This is a PyTorch implementation of byte-level language modeling using the bltzr_tokenizer.py tokenizer.
The model is BLH, Byte Latent Hyena: a BLT-style byte/patch hybrid model with a latent Hyena backbone. It combines:
- Local byte-rate processing via small Hyena blocks for encoding/decoding
- Patch-rate latent backbone using Hyena operators for efficient long-range modeling
- FFT-based causal convolution for sub-quadratic sequence modeling
The reference Hyena and BLT papers are included in the repo.

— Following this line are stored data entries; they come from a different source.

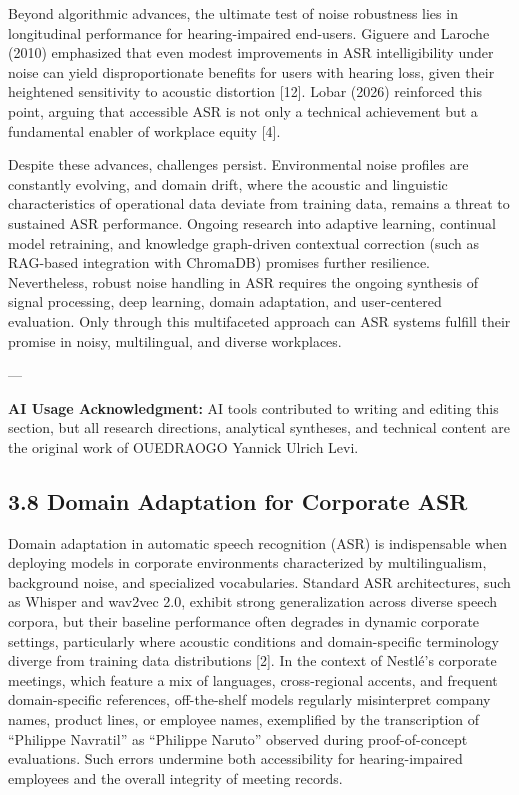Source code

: \documentclass[12pt,a4paper]{article}
\begin{document}
Beyond algorithmic advances, the ultimate test of noise robustness lies in longitudinal performance for hearing-impaired end-users. Giguere and Laroche (2010) emphasized that even modest improvements in ASR intelligibility under noise can yield disproportionate benefits for users with hearing loss, given their heightened sensitivity to acoustic distortion [12]. Lobar (2026) reinforced this point, arguing that accessible ASR is not only a technical achievement but a fundamental enabler of workplace equity [4].


Despite these advances, challenges persist. Environmental noise profiles are constantly evolving, and domain drift, where the acoustic and linguistic characteristics of operational data deviate from training data, remains a threat to sustained ASR performance. Ongoing research into adaptive learning, continual model retraining, and knowledge graph-driven contextual correction (such as RAG-based integration with ChromaDB) promises further resilience. Nevertheless, robust noise handling in ASR requires the ongoing synthesis of signal processing, deep learning, domain adaptation, and user-centered evaluation. Only through this multifaceted approach can ASR systems fulfill their promise in noisy, multilingual, and diverse workplaces.


---


\textbf{AI Usage Acknowledgment:} AI tools contributed to writing and editing this section, but all research directions, analytical syntheses, and technical content are the original work of OUEDRAOGO Yannick Ulrich Levi.


\subsection{3.8 Domain Adaptation for Corporate ASR}


Domain adaptation in automatic speech recognition (ASR) is indispensable when deploying models in corporate environments characterized by multilingualism, background noise, and specialized vocabularies. Standard ASR architectures, such as Whisper and wav2vec 2.0, exhibit strong generalization across diverse speech corpora, but their baseline performance often degrades in dynamic corporate settings, particularly where acoustic conditions and domain-specific terminology diverge from training data distributions [2]. In the context of Nestlé’s corporate meetings, which feature a mix of languages, cross-regional accents, and frequent domain-specific references, off-the-shelf models regularly misinterpret company names, product lines, or employee names, exemplified by the transcription of “Philippe Navratil” as “Philippe Naruto” observed during proof-of-concept evaluations. Such errors undermine both accessibility for hearing-impaired employees and the overall integrity of meeting records.
\end{document}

The key building block is HyenaOperator, which replaces self-attention with long convolutions.
In this implementation:
- Long convolutions: The implicit filter length is
l_max(the context window). - Data-controlled filters: A small MLP generates the filter from a learnable positional signal.
- Causal convolution via FFT: Causal linear convolution is implemented with zero-padded FFTs:
y[t] = Σ h[t-s] * x[s] for s ≤ t
Complexity: O(L log L) time, O(L) memory for the convolution.
See ARCHITECTURE for detailed overview of all building blocks.
Install dependencies (CPU-only or CUDA builds of PyTorch both work):
pip install -r requirements.txtSee CONFIG for all configuration parameters.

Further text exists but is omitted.